Bangla QnA Bot (RAG + LangChain)
Overview
Bangla QnA Bot is a Bengali question‑answering system built with Retrieval‑Augmented Generation (RAG). It indexes a document corpus, retrieves the most relevant passages for a query, and then generates grounded answers in Bangla via an LLM orchestrated with LangChain.
Key Features
- End‑to‑end RAG pipeline: loaders → chunking → embeddings → vector store → retriever → generator.
- Bengali‑aware preprocessing for cleaner sentence boundaries and better retrieval.
- Configurable backends: swap embedding models and LLMs without changing app logic.

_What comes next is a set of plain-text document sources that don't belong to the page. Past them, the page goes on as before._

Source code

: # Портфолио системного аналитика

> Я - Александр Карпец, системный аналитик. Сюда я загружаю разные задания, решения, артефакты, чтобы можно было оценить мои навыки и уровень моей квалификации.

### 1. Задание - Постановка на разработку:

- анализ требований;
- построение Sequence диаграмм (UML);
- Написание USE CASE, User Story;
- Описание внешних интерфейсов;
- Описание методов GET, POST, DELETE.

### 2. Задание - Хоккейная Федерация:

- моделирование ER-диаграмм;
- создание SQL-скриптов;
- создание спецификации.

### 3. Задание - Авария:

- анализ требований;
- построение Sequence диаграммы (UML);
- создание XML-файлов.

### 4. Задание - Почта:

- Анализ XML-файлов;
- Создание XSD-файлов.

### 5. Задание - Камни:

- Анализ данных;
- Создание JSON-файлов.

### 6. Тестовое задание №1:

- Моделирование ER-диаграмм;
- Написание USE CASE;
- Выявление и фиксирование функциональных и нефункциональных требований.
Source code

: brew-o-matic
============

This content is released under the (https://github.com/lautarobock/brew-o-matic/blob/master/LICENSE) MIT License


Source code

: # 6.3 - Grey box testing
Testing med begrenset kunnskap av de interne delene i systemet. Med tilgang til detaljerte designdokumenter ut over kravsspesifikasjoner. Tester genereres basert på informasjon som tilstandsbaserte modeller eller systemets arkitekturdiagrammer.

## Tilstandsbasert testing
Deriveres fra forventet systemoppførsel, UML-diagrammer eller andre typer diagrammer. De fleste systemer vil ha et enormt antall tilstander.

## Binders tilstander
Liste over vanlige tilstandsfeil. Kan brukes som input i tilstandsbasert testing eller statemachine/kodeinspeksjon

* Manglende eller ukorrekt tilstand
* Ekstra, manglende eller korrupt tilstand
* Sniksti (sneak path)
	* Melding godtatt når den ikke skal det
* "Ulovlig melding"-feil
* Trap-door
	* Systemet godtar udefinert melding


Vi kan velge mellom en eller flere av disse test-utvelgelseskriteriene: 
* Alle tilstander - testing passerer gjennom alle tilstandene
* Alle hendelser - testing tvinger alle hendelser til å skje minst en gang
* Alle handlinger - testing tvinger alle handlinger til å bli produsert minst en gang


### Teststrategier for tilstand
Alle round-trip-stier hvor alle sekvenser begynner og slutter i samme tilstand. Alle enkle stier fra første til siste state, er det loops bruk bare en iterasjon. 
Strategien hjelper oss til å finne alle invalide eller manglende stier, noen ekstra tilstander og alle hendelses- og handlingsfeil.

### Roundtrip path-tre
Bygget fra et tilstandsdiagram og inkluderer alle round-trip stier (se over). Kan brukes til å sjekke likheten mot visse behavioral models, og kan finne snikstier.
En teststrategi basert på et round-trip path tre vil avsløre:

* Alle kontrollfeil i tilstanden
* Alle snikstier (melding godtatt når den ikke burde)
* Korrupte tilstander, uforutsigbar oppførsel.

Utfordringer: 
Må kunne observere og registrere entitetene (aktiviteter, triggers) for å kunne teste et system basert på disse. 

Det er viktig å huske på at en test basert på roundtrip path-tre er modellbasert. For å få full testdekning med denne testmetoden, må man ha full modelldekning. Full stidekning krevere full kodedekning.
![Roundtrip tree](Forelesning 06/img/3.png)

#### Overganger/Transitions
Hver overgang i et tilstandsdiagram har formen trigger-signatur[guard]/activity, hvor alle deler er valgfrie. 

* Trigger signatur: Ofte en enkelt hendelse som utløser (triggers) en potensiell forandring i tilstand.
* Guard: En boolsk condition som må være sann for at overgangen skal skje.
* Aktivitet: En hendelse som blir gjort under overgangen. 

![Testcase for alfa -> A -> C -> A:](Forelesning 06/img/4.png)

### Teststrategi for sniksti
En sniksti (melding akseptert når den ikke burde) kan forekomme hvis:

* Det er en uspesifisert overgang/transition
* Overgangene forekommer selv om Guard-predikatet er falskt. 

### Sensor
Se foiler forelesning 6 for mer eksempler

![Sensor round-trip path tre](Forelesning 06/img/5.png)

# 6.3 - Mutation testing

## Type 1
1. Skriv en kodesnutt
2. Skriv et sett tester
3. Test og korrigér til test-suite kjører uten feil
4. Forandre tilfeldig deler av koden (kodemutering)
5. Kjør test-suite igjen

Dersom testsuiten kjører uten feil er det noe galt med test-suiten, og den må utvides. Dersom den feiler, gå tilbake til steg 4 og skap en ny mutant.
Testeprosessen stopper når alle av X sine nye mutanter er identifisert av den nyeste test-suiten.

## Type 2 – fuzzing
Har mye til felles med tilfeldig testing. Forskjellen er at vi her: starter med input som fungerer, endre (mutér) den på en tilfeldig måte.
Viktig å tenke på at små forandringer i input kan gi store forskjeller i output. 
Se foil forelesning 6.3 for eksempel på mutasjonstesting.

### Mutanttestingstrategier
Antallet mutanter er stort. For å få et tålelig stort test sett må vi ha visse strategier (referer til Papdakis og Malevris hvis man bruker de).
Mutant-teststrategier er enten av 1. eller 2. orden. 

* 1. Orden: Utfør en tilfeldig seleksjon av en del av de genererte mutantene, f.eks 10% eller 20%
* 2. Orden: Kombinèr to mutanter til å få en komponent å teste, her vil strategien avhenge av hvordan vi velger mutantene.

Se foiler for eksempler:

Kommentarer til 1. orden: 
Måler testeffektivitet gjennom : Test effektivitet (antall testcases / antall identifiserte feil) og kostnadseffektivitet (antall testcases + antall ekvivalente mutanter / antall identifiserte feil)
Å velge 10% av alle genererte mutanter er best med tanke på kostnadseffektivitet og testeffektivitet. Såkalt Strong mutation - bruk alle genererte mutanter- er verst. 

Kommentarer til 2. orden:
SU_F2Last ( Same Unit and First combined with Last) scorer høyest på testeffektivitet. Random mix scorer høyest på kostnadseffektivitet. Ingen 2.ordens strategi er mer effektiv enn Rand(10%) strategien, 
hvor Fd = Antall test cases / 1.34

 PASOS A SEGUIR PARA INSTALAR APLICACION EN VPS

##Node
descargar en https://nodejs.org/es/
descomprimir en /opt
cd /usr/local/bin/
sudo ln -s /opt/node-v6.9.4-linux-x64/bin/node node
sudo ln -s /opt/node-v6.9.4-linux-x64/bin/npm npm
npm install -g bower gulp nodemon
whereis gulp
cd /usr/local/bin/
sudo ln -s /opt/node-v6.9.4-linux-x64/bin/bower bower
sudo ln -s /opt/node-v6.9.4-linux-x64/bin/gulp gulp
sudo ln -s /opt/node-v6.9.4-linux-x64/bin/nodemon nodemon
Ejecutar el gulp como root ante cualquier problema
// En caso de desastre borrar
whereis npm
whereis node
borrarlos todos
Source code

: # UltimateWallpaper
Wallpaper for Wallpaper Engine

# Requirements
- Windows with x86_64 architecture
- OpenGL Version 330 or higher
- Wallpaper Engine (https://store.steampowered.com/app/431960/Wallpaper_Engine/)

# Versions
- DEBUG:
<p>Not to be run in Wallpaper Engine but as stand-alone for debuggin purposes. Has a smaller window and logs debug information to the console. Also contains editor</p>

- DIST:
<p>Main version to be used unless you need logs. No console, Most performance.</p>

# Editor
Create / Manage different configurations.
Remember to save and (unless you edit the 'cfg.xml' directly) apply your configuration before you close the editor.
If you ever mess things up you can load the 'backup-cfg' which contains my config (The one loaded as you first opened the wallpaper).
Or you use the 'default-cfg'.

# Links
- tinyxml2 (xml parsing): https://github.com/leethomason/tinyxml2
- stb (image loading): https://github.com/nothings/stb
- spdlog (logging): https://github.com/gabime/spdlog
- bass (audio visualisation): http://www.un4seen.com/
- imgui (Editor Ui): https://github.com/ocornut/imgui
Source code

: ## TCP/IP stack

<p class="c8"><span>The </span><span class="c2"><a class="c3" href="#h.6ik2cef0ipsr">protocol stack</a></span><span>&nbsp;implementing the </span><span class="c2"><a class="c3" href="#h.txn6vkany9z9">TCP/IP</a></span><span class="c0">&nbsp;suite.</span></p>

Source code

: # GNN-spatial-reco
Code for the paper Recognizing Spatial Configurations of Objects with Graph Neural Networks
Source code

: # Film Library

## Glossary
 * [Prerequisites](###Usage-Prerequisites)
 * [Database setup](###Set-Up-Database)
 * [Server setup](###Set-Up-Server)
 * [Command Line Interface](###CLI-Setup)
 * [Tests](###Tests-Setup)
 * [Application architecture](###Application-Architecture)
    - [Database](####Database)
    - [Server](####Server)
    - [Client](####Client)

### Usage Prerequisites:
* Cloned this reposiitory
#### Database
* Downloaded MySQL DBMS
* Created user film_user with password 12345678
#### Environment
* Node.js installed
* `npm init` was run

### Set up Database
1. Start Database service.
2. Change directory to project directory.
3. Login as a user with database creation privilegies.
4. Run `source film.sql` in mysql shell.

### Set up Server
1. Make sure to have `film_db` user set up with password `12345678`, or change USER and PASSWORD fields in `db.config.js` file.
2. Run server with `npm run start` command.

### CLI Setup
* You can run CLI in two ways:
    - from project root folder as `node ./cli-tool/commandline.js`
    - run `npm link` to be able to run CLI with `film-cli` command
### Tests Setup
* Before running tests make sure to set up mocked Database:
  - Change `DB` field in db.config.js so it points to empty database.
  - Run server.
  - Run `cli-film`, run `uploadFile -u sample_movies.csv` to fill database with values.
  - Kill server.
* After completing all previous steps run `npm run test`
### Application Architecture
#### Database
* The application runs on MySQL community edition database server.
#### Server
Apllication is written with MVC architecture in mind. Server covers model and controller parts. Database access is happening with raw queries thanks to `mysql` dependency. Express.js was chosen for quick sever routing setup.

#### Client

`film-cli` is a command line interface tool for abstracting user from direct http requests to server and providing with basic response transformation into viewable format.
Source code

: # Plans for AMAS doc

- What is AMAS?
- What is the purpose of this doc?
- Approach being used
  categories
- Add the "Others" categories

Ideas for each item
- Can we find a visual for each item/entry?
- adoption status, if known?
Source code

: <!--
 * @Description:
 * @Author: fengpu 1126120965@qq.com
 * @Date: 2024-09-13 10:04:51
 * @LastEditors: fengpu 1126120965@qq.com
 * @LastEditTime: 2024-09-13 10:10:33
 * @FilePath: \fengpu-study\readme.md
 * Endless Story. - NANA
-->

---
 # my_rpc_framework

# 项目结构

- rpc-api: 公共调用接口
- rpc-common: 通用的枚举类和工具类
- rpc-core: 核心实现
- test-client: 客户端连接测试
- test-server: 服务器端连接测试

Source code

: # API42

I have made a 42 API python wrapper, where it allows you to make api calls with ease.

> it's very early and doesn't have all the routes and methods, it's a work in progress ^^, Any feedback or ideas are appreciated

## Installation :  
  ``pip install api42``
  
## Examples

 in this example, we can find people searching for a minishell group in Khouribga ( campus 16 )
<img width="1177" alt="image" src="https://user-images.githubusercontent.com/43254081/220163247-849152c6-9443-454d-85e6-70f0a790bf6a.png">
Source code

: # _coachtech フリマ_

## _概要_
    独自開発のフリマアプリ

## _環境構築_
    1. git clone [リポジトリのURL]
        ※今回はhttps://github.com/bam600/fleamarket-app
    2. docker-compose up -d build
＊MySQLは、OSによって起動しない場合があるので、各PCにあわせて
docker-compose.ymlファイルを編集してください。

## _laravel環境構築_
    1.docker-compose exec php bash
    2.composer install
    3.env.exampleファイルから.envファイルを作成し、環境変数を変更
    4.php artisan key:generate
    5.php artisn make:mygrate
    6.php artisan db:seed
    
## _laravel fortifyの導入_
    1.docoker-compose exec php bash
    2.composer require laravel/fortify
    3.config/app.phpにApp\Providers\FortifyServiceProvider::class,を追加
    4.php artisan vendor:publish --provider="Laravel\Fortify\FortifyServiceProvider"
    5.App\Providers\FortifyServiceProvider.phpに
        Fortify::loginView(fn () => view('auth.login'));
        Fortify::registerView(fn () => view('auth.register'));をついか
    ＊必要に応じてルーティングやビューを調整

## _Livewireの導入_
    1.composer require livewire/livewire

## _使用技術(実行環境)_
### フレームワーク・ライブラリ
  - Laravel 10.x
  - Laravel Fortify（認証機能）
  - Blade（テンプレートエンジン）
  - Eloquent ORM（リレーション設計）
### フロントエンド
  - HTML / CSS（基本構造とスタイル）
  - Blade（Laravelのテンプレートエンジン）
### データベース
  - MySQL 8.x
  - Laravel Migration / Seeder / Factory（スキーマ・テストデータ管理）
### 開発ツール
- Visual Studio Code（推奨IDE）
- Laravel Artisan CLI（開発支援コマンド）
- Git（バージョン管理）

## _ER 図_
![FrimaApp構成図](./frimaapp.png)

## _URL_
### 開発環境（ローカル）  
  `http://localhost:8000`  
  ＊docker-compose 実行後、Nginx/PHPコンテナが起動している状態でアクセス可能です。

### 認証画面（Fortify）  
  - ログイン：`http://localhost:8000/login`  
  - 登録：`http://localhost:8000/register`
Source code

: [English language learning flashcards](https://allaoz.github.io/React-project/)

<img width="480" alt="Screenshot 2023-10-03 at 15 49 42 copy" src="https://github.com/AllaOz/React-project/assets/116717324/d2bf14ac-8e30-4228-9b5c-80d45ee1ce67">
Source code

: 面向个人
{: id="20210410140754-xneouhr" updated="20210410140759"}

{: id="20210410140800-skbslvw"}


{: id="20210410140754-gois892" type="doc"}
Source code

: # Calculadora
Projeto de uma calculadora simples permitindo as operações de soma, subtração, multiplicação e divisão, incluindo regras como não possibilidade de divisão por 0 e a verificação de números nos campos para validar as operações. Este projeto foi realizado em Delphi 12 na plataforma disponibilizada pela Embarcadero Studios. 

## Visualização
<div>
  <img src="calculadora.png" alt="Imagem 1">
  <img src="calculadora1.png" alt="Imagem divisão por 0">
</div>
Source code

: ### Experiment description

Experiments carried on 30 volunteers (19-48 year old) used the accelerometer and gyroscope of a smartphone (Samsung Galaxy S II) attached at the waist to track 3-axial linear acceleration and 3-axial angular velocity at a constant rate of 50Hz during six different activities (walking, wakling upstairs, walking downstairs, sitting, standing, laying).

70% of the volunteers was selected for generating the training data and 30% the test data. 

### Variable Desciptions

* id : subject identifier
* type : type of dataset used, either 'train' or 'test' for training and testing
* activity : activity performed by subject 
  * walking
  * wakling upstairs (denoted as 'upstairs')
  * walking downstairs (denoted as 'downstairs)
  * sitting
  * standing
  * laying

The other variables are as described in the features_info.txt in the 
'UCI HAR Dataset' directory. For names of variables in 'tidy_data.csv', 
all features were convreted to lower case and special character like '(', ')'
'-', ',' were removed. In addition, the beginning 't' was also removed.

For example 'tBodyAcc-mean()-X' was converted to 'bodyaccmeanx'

- Deterministic answering: includes retrieved contexts to keep responses faithful to source.
- CLI / API ready: simple interfaces for local testing or app integration.
Tech Stack
- LangChain for chains, retrievers, and prompt orchestration
- Vector store: FAISS / Chroma (configurable)
- Embeddings: SBERT / Hugging Face models suited to Bangla (configurable)
- LLM: pluggable (OpenAI/Gemini/Local) via LangChain wrappers
- Python, FastAPI/Streamlit (optional UI)
How It Works
- Ingest & Chunk: Documents are loaded and split using Bengali‑aware rules (
।as a primary separator). - Embed & Index: Chunks are embedded and stored in a vector database.
- Retrieve: For a user query, the retriever pulls top‑k semantically similar chunks.
- Generate: The LLM receives the query + retrieved context and returns a Bangla answer.
- (Optional) Cite: Return source snippets for transparency.